* [Task brief] Restate all of the following data exactly, keeping any images out of the copy.

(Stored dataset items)
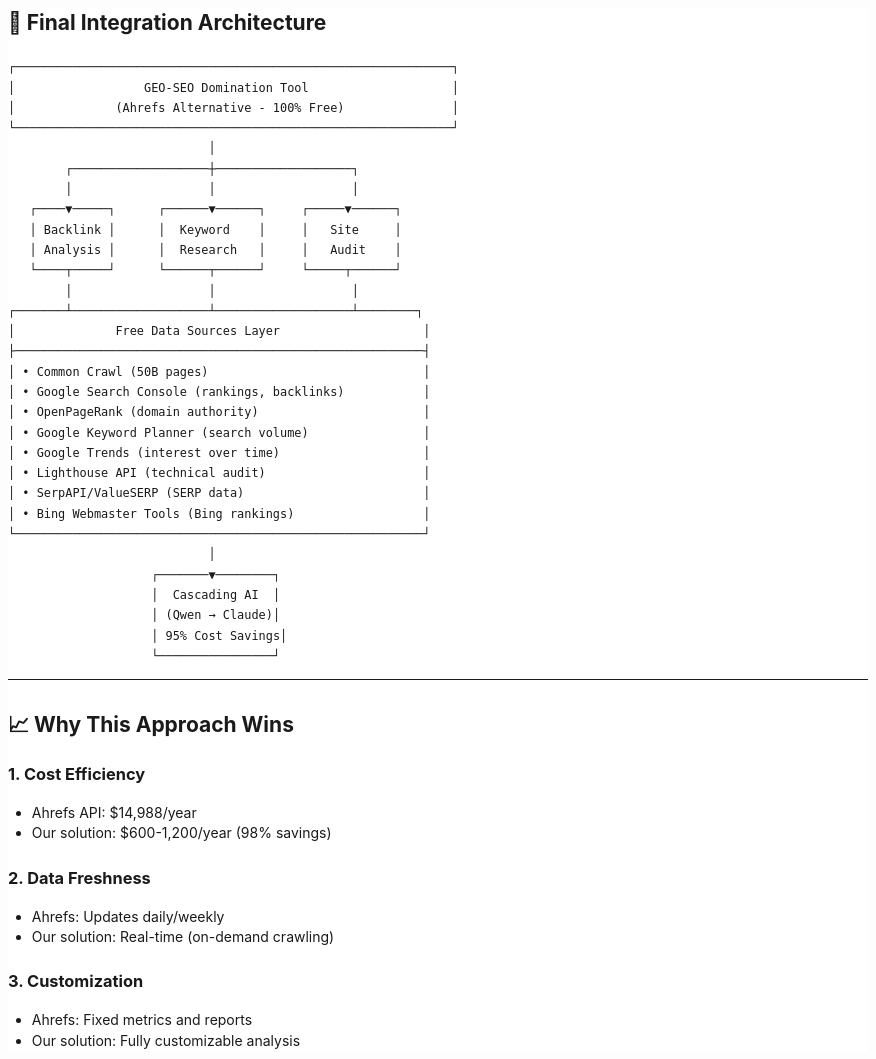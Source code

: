 ## 🎯 **Final Integration Architecture**

```
┌─────────────────────────────────────────────────────────────┐
│                  GEO-SEO Domination Tool                    │
│              (Ahrefs Alternative - 100% Free)               │
└─────────────────────────────────────────────────────────────┘
                            │
        ┌───────────────────┼───────────────────┐
        │                   │                   │
   ┌────▼─────┐      ┌──────▼──────┐     ┌─────▼──────┐
   │ Backlink │      │  Keyword    │     │   Site     │
   │ Analysis │      │  Research   │     │   Audit    │
   └────┬─────┘      └──────┬──────┘     └─────┬──────┘
        │                   │                   │
┌───────┴───────────────────┴───────────────────┴────────┐
│              Free Data Sources Layer                    │
├─────────────────────────────────────────────────────────┤
│ • Common Crawl (50B pages)                              │
│ • Google Search Console (rankings, backlinks)           │
│ • OpenPageRank (domain authority)                       │
│ • Google Keyword Planner (search volume)                │
│ • Google Trends (interest over time)                    │
│ • Lighthouse API (technical audit)                      │
│ • SerpAPI/ValueSERP (SERP data)                         │
│ • Bing Webmaster Tools (Bing rankings)                  │
└─────────────────────────────────────────────────────────┘
                            │
                    ┌───────▼────────┐
                    │  Cascading AI  │
                    │ (Qwen → Claude)│
                    │ 95% Cost Savings│
                    └────────────────┘
```

---

## 📈 **Why This Approach Wins**

### **1. Cost Efficiency**
- Ahrefs API: $14,988/year
- Our solution: $600-1,200/year (98% savings)

### **2. Data Freshness**
- Ahrefs: Updates daily/weekly
- Our solution: Real-time (on-demand crawling)

### **3. Customization**
- Ahrefs: Fixed metrics and reports
- Our solution: Fully customizable analysis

* [Exercise solution]
Source code

: ## 🎯 **Final Integration Architecture**

```
┌─────────────────────────────────────────────────────────────┐
│                  GEO-SEO Domination Tool                    │
│              (Ahrefs Alternative - 100% Free)               │
└─────────────────────────────────────────────────────────────┘
                            │
        ┌───────────────────┼───────────────────┐
        │                   │                   │
   ┌────▼─────┐      ┌──────▼──────┐     ┌─────▼──────┐
   │ Backlink │      │  Keyword    │     │   Site     │
   │ Analysis │      │  Research   │     │   Audit    │
   └────┬─────┘      └──────┬──────┘     └─────┬──────┘
        │                   │                   │
┌───────┴───────────────────┴───────────────────┴────────┐
│              Free Data Sources Layer                    │
├─────────────────────────────────────────────────────────┤
│ • Common Crawl (50B pages)                              │
│ • Google Search Console (rankings, backlinks)           │
│ • OpenPageRank (domain authority)                       │
│ • Google Keyword Planner (search volume)                │
│ • Google Trends (interest over time)                    │
│ • Lighthouse API (technical audit)                      │
│ • SerpAPI/ValueSERP (SERP data)                         │
│ • Bing Webmaster Tools (Bing rankings)                  │
└─────────────────────────────────────────────────────────┘
                            │
                    ┌───────▼────────┐
                    │  Cascading AI  │
                    │ (Qwen → Claude)│
                    │ 95% Cost Savings│
                    └────────────────┘
```

---

## 📈 **Why This Approach Wins**

### **1. Cost Efficiency**
- Ahrefs API: $14,988/year
- Our solution: $600-1,200/year (98% savings)

### **2. Data Freshness**
- Ahrefs: Updates daily/weekly
- Our solution: Real-time (on-demand crawling)

### **3. Customization**
- Ahrefs: Fixed metrics and reports
- Our solution: Fully customizable analysis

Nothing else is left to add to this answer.